The Sopranos is over and I wanted to write a little reflection on it. So, if you haven’t already watched it move on.
The show has been an integral part of my life since it’s premiere in 1999. It’s spanned my final year of high school, through college and beyond. Fond memories include the gathering around the television at ‘Scill’s house off campus to watch it every Sunday night, and re-watching the first three seasons on DVD at Sully’s and Yaki the French Tickler’s house. Throughout the last week we spent it theorizing and going over ten times what we think would happen in the last episode via email; all of us wishing it was the good old days where we could all sit around the couch, and watch a show that we loved. But we have those trips of nostalgia all the time now that we’re all professional hacks with little time for us to get together more than once every couple of months.

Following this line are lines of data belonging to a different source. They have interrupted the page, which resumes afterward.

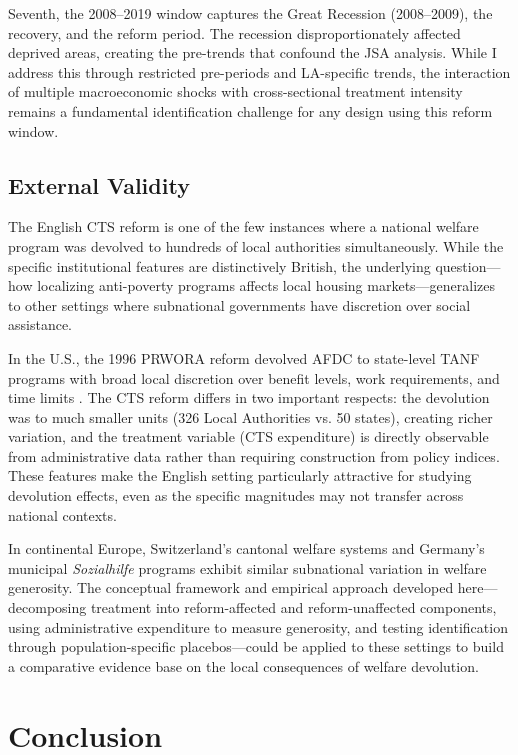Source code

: \documentclass[12pt]{article}
\begin{document}
Seventh, the 2008--2019 window captures the Great Recession (2008--2009), the recovery, and the reform period. The recession disproportionately affected deprived areas, creating the pre-trends that confound the JSA analysis. While I address this through restricted pre-periods and LA-specific trends, the interaction of multiple macroeconomic shocks with cross-sectional treatment intensity remains a fundamental identification challenge for any design using this reform window.

\subsection{External Validity}

The English CTS reform is one of the few instances where a national welfare program was devolved to hundreds of local authorities simultaneously. While the specific institutional features are distinctively British, the underlying question---how localizing anti-poverty programs affects local housing markets---generalizes to other settings where subnational governments have discretion over social assistance.

In the U.S., the 1996 PRWORA reform devolved AFDC to state-level TANF programs with broad local discretion over benefit levels, work requirements, and time limits \citep{blank2002}. The CTS reform differs in two important respects: the devolution was to much smaller units (326 Local Authorities vs. 50 states), creating richer variation, and the treatment variable (CTS expenditure) is directly observable from administrative data rather than requiring construction from policy indices. These features make the English setting particularly attractive for studying devolution effects, even as the specific magnitudes may not transfer across national contexts.

In continental Europe, Switzerland's cantonal welfare systems and Germany's municipal \textit{Sozialhilfe} programs exhibit similar subnational variation in welfare generosity. The conceptual framework and empirical approach developed here---decomposing treatment into reform-affected and reform-unaffected components, using administrative expenditure to measure generosity, and testing identification through population-specific placebos---could be applied to these settings to build a comparative evidence base on the local consequences of welfare devolution.

\section{Conclusion}\label{sec:conclusion}
\end{document}
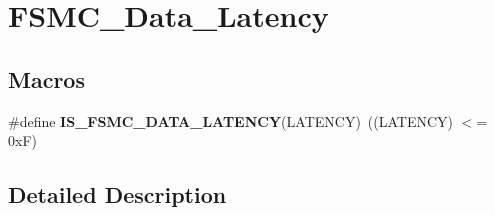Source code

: \hypertarget{group___f_s_m_c___data___latency}{}\section{F\+S\+M\+C\+\_\+\+Data\+\_\+\+Latency}
\label{group___f_s_m_c___data___latency}
\subsection*{Macros}
\begin{DoxyCompactItemize}
\item 
\hypertarget{group___f_s_m_c___data___latency_ga1ab8659a9631d8bb4f57d8be8580155c}{}\#define {\bfseries I\+S\+\_\+\+F\+S\+M\+C\+\_\+\+D\+A\+T\+A\+\_\+\+L\+A\+T\+E\+N\+C\+Y}(L\+A\+T\+E\+N\+C\+Y)~((L\+A\+T\+E\+N\+C\+Y) $<$= 0x\+F)\label{group___f_s_m_c___data___latency_ga1ab8659a9631d8bb4f57d8be8580155c}

\end{DoxyCompactItemize}


\subsection{Detailed Description}
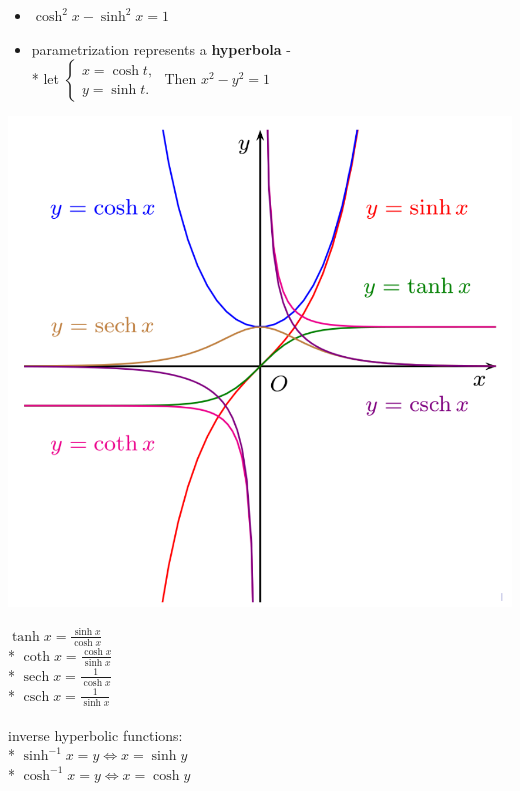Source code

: \documentclass[10pt, landscape]{article}
\begin{document}
\begin{multicols}{4}
\begin{itemize}
    \item $\cosh^2 x - \sinh^2 x = 1$
    \item parametrization represents a \textbf{hyperbola} - 
        \\* let $\begin{cases}
            x = \cosh t, \\ y = \sinh t.
        \end{cases}$ Then $x^2 - y^2 = 1$
\end{itemize}
\begin{minipage}{0.48\linewidth}   
    \includegraphics[width=0.9\linewidth]{ma1102r-hyperbolic-trigonometric-functions.png}
\end{minipage}
\begin{minipage}{0.5\linewidth}
    \begin{center}
        $\tanh x = \frac{\sinh x}{\cosh x}$
    \\* $\coth x = \frac{\cosh x}{\sinh x}$
    \\* $\mathop{sech} x = \frac{1}{\cosh x}$
    \\* $\mathop{csch} x = \frac{1}{\sinh x}$
    \\ \ 
    \\ inverse hyperbolic functions:
    \\* $\sinh^{-1}x = y \Leftrightarrow x = \sinh y$
    \\* $\cosh^{-1}x = y \Leftrightarrow x = \cosh y$

\end{center}
\end{minipage}
\end{multicols}
\end{document}
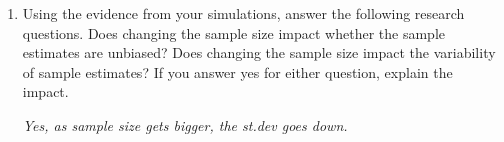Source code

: \begin{enumerate}
\item Using the evidence from your simulations, answer the following
  research questions. Does changing the sample size impact whether the
  sample estimates are unbiased?  Does changing the sample size impact
  the variability of sample estimates?  If you answer yes for either
  question, explain the impact.
       \begin{students}
  \vspace{2cm}
\end{students}    
\begin{key}
   {\it  Yes, as sample size gets bigger, the st.dev goes down.}
\end{key}
 
\begin{students}
  \newpage
\end{students}








\end{enumerate}
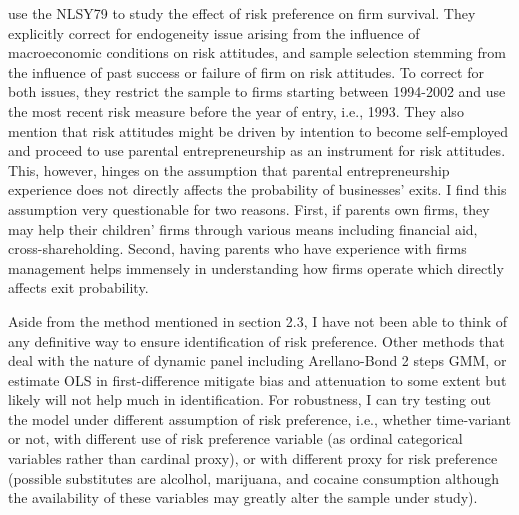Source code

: \documentclass[]{article}
\begin{document}
\citet{cho2021endogenous} use the NLSY79 to study the effect of risk preference on firm survival. They explicitly correct for endogeneity issue arising from the influence of macroeconomic conditions on risk attitudes, and sample selection stemming from the influence of past success or failure of firm on risk attitudes. To correct for both issues, they restrict the sample to firms starting between 1994-2002 and use the most recent risk measure before the year of entry, i.e., 1993. They also mention that risk attitudes might be driven by intention to become self-employed and proceed to use parental entrepreneurship as an instrument for risk attitudes. This, however, hinges on the assumption that parental entrepreneurship experience does not directly affects the probability of businesses' exits. I find this assumption very questionable for two reasons. First, if parents own firms, they may help their children' firms through various means including financial aid, cross-shareholding. Second, having parents who have experience with firms management helps immensely in understanding how firms operate which directly affects exit probability. 

Aside from the method mentioned in section 2.3, I have not been able to think of any definitive way to ensure identification of risk preference. Other methods that deal with the nature of dynamic panel including Arellano-Bond 2 steps GMM, or estimate OLS in first-difference mitigate bias and attenuation to some extent but likely will not help much in identification. For robustness, I can try testing out the model under different assumption of risk preference, i.e., whether time-variant or not, with different use of risk preference variable (as ordinal categorical variables rather than cardinal proxy), or with different proxy for risk preference (possible substitutes are alcolhol, marijuana, and cocaine consumption although the availability of these variables may greatly alter the sample under study).  

\pagebreak

	
\end{document}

When the show first came out, I can’t remember exactly what it was that got me into it so quickly. At first thought, it may have been as shallow as feeling I was honor bound by my heritage to watch everything and anything that had to do with Italian gangsters. But in the waning moments of this season I finally realized that its SO much more than another gangster movie or tv show.
Sure, it respected those films and shows and had more than it’s share of send-ups to those features, but what made it so different was it was a actual character study. I’ll go out on a limb and say it was the best character driven show of my life. The show created multi-faceted characters brought to life by actors (who I’m not sure were really acting-I could see how those people actually act like that in real life minus the killing), who breathed a lot of life into those characters.
In the end, I think the show was about what family means, and how those lines are crossed in mob life. In mob life, family are your compatriots in things illegal. They are the ones that keep their mouths shut, because when you keep your mouth shut through bad moments you get closer, becoming like a family. Then the obvious family, those that succeed your name and your seed in the world. For me, the show was always about the difference between the two, and how your “family business,” can bleed into your personal life with a gun in hand. That was the constant menace. Right up until this episode the show stayed true to that with Bobby dying buying a train set for his son and Phil perishing in front of his grand kids. That was always the constant of the show, that when business came into life it meant the end. In a physical sense, it brought life to the saying, “Don’t bring your work home.” Instead, work came to you, and it was never good.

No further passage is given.